Recorded data:
========================================================================
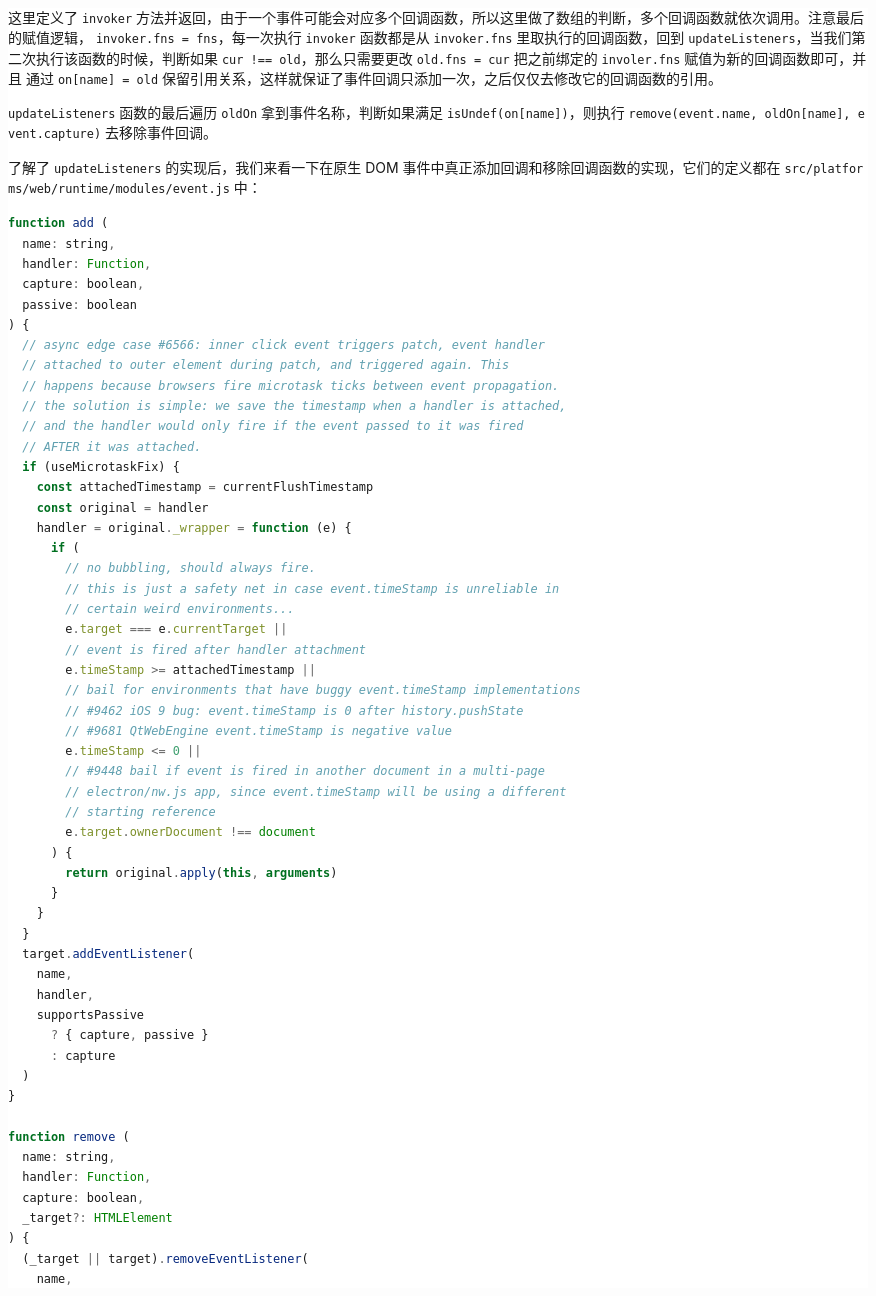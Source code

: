 这里定义了 `invoker` 方法并返回，由于一个事件可能会对应多个回调函数，所以这里做了数组的判断，多个回调函数就依次调用。注意最后的赋值逻辑， `invoker.fns = fns`，每一次执行 `invoker` 函数都是从 `invoker.fns` 里取执行的回调函数，回到 `updateListeners`，当我们第二次执行该函数的时候，判断如果 `cur !== old`，那么只需要更改 `old.fns = cur` 把之前绑定的 `involer.fns`  赋值为新的回调函数即可，并且 通过 `on[name] = old` 保留引用关系，这样就保证了事件回调只添加一次，之后仅仅去修改它的回调函数的引用。

`updateListeners` 函数的最后遍历 `oldOn` 拿到事件名称，判断如果满足 `isUndef(on[name])`，则执行 `remove(event.name, oldOn[name], event.capture)` 去移除事件回调。

了解了 `updateListeners` 的实现后，我们来看一下在原生 DOM 事件中真正添加回调和移除回调函数的实现，它们的定义都在 `src/platforms/web/runtime/modules/event.js` 中：

```js
function add (
  name: string,
  handler: Function,
  capture: boolean,
  passive: boolean
) {
  // async edge case #6566: inner click event triggers patch, event handler
  // attached to outer element during patch, and triggered again. This
  // happens because browsers fire microtask ticks between event propagation.
  // the solution is simple: we save the timestamp when a handler is attached,
  // and the handler would only fire if the event passed to it was fired
  // AFTER it was attached.
  if (useMicrotaskFix) {
    const attachedTimestamp = currentFlushTimestamp
    const original = handler
    handler = original._wrapper = function (e) {
      if (
        // no bubbling, should always fire.
        // this is just a safety net in case event.timeStamp is unreliable in
        // certain weird environments...
        e.target === e.currentTarget ||
        // event is fired after handler attachment
        e.timeStamp >= attachedTimestamp ||
        // bail for environments that have buggy event.timeStamp implementations
        // #9462 iOS 9 bug: event.timeStamp is 0 after history.pushState
        // #9681 QtWebEngine event.timeStamp is negative value
        e.timeStamp <= 0 ||
        // #9448 bail if event is fired in another document in a multi-page
        // electron/nw.js app, since event.timeStamp will be using a different
        // starting reference
        e.target.ownerDocument !== document
      ) {
        return original.apply(this, arguments)
      }
    }
  }
  target.addEventListener(
    name,
    handler,
    supportsPassive
      ? { capture, passive }
      : capture
  )
}

function remove (
  name: string,
  handler: Function,
  capture: boolean,
  _target?: HTMLElement
) {
  (_target || target).removeEventListener(
    name,
```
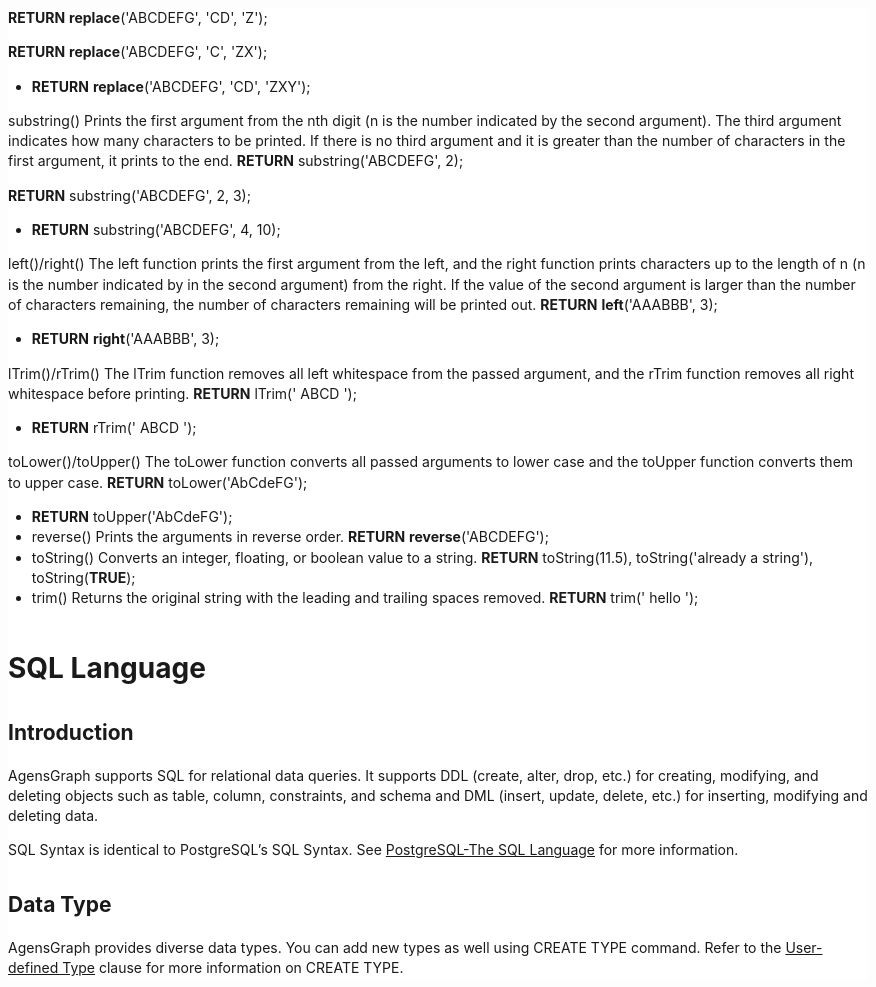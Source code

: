 **RETURN** **replace**('ABCDEFG', 'CD', 'Z');

**RETURN** **replace**('ABCDEFG', 'C', 'ZX');

- **RETURN** **replace**('ABCDEFG', 'CD', 'ZXY');

substring()
Prints the first argument from the nth digit (n is the number indicated by the second argument). The third argument indicates how many characters to be printed. If there is no third argument and it is greater than the number of characters in the first argument, it prints to the end.
**RETURN** substring('ABCDEFG', 2);

**RETURN** substring('ABCDEFG', 2, 3);

- **RETURN** substring('ABCDEFG', 4, 10);

left()/right()
The left function prints the first argument from the left, and the right function prints characters up to the length of n (n is the number indicated by in the second argument) from the right. If the value of the second argument is larger than the number of characters remaining, the number of characters remaining will be printed out.
**RETURN** **left**('AAABBB', 3);

- **RETURN** **right**('AAABBB', 3);

lTrim()/rTrim()
The lTrim function removes all left whitespace from the passed argument, and the rTrim function removes all right whitespace before printing.
**RETURN** lTrim('    ABCD    ');

- **RETURN** rTrim('    ABCD    ');

toLower()/toUpper()
The toLower function converts all passed arguments to lower case and the toUpper function converts them to upper case.
**RETURN** toLower('AbCdeFG');

- **RETURN** toUpper('AbCdeFG');
- reverse()
  Prints the arguments in reverse order.
  **RETURN** **reverse**('ABCDEFG');
- toString()
  Converts an integer, floating, or boolean value to a string.
  **RETURN** toString(11.5), toString('already a string'), toString(**TRUE**);
- trim()
  Returns the original string with the leading and trailing spaces removed.
  **RETURN** trim('   hello   ');
# **SQL Language**
## **Introduction**
AgensGraph supports SQL for relational data queries. It supports DDL (create, alter, drop, etc.) for creating, modifying, and deleting objects such as table, column, constraints, and schema and DML (insert, update, delete, etc.) for inserting, modifying and deleting data.

SQL Syntax is identical to PostgreSQL’s SQL Syntax. See [PostgreSQL-The SQL Language](https://www.postgresql.org/docs/current/sql.html) for more information.
## **Data Type**
AgensGraph provides diverse data types. You can add new types as well using CREATE TYPE command. Refer to the [User-defined Type](https://bitnine.net/documentations/manual/developer/english/agens_graph_developer_manual_html.html#user-defined-type) clause for more information on CREATE TYPE.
========================================================================
If a line in the records includes the string "handler", copy it.

  handler: Function,
  // async edge case #6566: inner click event triggers patch, event handler
  // the solution is simple: we save the timestamp when a handler is attached,
  // and the handler would only fire if the event passed to it was fired
    const original = handler
    handler = original._wrapper = function (e) {
        // event is fired after handler attachment
    handler,
  handler: Function,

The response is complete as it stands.